GIVEN RECORDS Start Marker
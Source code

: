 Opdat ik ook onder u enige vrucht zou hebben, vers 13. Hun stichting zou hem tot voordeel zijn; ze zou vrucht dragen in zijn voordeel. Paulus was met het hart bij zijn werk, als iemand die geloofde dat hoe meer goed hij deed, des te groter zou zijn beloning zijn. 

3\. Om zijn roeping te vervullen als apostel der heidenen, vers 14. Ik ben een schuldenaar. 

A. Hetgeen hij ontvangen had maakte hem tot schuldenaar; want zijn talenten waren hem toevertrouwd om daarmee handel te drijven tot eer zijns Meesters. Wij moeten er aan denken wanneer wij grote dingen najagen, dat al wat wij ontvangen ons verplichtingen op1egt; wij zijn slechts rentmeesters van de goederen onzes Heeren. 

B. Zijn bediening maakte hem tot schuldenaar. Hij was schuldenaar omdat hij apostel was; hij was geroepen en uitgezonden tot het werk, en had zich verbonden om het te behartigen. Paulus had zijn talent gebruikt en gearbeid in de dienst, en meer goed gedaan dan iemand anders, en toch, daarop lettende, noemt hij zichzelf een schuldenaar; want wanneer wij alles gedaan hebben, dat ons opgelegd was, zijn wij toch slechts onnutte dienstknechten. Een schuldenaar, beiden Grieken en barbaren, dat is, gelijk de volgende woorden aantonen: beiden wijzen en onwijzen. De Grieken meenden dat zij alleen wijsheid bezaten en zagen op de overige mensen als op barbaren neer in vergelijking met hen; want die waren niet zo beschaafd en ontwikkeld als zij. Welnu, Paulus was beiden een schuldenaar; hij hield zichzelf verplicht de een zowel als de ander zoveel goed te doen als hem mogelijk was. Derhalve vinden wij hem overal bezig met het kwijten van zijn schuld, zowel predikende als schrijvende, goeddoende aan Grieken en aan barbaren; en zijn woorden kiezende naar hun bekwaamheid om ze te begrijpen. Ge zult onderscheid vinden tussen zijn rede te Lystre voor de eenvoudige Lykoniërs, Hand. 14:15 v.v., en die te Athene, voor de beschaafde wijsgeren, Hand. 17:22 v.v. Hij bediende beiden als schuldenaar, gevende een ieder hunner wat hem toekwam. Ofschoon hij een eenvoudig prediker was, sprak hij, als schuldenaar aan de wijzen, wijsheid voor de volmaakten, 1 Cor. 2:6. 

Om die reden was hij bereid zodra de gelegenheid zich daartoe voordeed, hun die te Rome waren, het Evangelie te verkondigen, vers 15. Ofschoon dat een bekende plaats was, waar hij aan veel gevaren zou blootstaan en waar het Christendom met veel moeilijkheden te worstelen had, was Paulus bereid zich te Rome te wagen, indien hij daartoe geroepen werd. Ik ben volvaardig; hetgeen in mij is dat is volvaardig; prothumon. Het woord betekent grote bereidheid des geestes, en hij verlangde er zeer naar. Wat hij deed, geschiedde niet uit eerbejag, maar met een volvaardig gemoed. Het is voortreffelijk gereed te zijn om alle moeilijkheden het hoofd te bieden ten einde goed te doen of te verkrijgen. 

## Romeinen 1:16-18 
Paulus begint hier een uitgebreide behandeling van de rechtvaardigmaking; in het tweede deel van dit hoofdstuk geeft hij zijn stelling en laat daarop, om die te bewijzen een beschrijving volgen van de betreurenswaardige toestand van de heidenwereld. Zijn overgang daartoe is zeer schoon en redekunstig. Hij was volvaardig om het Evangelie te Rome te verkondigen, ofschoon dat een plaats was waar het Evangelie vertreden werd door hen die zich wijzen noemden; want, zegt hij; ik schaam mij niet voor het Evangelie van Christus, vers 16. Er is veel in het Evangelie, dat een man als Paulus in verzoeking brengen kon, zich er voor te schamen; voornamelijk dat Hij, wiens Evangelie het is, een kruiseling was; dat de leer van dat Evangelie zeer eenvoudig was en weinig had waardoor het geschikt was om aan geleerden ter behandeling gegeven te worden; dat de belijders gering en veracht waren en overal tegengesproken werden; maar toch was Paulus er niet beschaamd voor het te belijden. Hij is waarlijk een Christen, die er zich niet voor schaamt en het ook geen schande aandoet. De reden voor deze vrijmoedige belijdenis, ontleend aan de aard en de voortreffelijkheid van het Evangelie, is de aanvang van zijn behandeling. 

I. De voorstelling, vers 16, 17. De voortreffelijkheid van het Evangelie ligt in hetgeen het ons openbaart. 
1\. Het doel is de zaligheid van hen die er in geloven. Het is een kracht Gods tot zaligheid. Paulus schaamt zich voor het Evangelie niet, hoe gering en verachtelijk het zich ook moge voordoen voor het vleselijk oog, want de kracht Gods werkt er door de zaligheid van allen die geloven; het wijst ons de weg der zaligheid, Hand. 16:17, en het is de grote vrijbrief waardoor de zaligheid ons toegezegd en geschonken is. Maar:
GIVEN RECORDS End Marker
• EXERCISE REQUIREMENTS:
Everything from the line containing "I. De voorstelling, vers" to the last line of the entries above should be quoted exactly, and only that.

• ANSWER SPACE:
I. De voorstelling, vers 16, 17. De voortreffelijkheid van het Evangelie ligt in hetgeen het ons openbaart. 
1\. Het doel is de zaligheid van hen die er in geloven. Het is een kracht Gods tot zaligheid. Paulus schaamt zich voor het Evangelie niet, hoe gering en verachtelijk het zich ook moge voordoen voor het vleselijk oog, want de kracht Gods werkt er door de zaligheid van allen die geloven; het wijst ons de weg der zaligheid, Hand. 16:17, en het is de grote vrijbrief waardoor de zaligheid ons toegezegd en geschonken is. Maar:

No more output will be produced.